• AIM OF THE TASK: All lines with the word "einer" are to be found and copied from the listing.

++++++++++

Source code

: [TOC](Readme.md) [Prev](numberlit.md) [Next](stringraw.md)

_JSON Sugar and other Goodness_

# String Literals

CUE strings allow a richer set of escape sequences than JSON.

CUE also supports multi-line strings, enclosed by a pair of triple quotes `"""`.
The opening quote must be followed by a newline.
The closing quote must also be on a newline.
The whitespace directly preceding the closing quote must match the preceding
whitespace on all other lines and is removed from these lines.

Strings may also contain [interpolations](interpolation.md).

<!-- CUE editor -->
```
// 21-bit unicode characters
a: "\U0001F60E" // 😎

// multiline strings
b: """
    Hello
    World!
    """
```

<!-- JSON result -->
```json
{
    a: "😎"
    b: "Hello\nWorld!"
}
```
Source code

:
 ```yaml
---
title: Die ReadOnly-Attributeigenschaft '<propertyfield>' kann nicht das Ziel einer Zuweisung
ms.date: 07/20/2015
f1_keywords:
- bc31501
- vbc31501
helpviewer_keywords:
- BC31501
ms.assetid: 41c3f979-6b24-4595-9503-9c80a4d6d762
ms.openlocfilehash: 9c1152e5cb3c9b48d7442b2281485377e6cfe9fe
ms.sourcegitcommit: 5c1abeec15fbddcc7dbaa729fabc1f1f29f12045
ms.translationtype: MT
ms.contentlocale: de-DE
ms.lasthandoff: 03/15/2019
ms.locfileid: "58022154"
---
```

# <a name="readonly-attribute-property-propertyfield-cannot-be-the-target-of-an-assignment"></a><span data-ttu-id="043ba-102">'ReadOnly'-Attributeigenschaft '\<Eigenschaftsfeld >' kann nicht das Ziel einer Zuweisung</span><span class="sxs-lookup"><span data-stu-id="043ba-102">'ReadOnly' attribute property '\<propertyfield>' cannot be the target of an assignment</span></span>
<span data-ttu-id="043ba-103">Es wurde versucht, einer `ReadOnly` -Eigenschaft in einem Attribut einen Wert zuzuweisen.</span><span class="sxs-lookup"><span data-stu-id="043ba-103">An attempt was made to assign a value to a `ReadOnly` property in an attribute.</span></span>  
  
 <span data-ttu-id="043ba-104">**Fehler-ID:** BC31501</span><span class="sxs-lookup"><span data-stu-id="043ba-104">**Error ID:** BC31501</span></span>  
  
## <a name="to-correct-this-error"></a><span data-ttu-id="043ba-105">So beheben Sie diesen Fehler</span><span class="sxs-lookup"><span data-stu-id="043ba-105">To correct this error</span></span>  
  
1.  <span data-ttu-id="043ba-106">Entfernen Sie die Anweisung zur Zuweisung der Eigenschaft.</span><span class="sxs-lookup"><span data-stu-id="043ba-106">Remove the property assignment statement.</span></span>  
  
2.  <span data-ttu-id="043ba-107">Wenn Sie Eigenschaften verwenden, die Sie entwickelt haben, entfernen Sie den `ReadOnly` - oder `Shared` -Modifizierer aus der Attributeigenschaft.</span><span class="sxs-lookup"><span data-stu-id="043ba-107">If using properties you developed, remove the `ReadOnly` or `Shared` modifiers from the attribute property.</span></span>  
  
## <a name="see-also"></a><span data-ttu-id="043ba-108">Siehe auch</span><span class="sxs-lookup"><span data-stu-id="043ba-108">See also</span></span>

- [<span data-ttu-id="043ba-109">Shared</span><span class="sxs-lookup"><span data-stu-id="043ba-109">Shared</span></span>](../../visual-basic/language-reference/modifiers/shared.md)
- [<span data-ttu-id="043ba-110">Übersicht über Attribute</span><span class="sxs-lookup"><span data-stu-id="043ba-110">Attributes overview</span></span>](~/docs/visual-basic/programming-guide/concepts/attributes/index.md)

++++++++++

• TASK SOLUTION:
title: Die ReadOnly-Attributeigenschaft '<propertyfield>' kann nicht das Ziel einer Zuweisung
# <a name="readonly-attribute-property-propertyfield-cannot-be-the-target-of-an-assignment"></a><span data-ttu-id="043ba-102">'ReadOnly'-Attributeigenschaft '\<Eigenschaftsfeld >' kann nicht das Ziel einer Zuweisung</span><span class="sxs-lookup"><span data-stu-id="043ba-102">'ReadOnly' attribute property '\<propertyfield>' cannot be the target of an assignment</span></span>
<span data-ttu-id="043ba-103">Es wurde versucht, einer `ReadOnly` -Eigenschaft in einem Attribut einen Wert zuzuweisen.</span><span class="sxs-lookup"><span data-stu-id="043ba-103">An attempt was made to assign a value to a `ReadOnly` property in an attribute.</span></span>  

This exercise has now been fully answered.